From the first line of the data through the line containing "伊丽莎白：嗯，我要告诉你一个", return each line exactly.

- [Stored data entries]
━━━━━━━━━━━━━━━━━━━━

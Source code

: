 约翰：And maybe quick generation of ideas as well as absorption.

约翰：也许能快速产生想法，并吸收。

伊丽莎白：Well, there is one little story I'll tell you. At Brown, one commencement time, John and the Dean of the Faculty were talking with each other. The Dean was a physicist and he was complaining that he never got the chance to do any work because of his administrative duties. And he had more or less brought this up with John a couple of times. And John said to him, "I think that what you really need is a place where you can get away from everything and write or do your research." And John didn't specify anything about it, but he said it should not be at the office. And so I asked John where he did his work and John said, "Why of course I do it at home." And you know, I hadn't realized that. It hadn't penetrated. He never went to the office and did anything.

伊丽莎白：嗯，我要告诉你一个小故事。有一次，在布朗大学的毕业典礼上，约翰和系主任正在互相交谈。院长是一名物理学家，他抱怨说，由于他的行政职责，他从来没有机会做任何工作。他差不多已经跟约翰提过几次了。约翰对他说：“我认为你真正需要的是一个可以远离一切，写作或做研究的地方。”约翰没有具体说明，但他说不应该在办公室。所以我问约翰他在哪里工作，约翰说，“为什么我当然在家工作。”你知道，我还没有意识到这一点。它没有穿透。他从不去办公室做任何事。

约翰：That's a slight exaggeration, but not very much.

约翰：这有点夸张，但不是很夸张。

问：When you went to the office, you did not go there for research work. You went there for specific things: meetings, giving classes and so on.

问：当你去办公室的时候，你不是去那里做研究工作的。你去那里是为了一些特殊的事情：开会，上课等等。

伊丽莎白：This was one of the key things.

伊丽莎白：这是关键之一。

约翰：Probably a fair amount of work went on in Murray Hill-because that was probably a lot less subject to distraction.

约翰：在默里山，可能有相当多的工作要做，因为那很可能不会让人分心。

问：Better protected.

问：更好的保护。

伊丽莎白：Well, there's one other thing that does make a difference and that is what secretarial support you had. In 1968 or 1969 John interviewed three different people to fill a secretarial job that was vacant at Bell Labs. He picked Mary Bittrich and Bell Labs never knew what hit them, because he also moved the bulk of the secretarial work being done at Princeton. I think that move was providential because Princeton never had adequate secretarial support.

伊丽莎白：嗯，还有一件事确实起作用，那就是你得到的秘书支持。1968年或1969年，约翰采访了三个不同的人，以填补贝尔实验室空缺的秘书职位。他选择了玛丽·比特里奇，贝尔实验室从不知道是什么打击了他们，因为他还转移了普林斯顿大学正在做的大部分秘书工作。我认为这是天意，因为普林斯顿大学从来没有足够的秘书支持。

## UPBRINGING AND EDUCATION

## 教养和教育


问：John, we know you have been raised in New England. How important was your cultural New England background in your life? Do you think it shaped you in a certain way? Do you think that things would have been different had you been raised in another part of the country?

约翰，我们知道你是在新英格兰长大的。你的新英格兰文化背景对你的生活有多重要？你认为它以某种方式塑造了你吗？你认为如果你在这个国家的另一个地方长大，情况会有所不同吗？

━━━━━━━━━━━━━━━━━━━━

- [Answer to this exercise]
Source code

: 约翰：And maybe quick generation of ideas as well as absorption.

约翰：也许能快速产生想法，并吸收。

伊丽莎白：Well, there is one little story I'll tell you. At Brown, one commencement time, John and the Dean of the Faculty were talking with each other. The Dean was a physicist and he was complaining that he never got the chance to do any work because of his administrative duties. And he had more or less brought this up with John a couple of times. And John said to him, "I think that what you really need is a place where you can get away from everything and write or do your research." And John didn't specify anything about it, but he said it should not be at the office. And so I asked John where he did his work and John said, "Why of course I do it at home." And you know, I hadn't realized that. It hadn't penetrated. He never went to the office and did anything.

伊丽莎白：嗯，我要告诉你一个小故事。有一次，在布朗大学的毕业典礼上，约翰和系主任正在互相交谈。院长是一名物理学家，他抱怨说，由于他的行政职责，他从来没有机会做任何工作。他差不多已经跟约翰提过几次了。约翰对他说：“我认为你真正需要的是一个可以远离一切，写作或做研究的地方。”约翰没有具体说明，但他说不应该在办公室。所以我问约翰他在哪里工作，约翰说，“为什么我当然在家工作。”你知道，我还没有意识到这一点。它没有穿透。他从不去办公室做任何事。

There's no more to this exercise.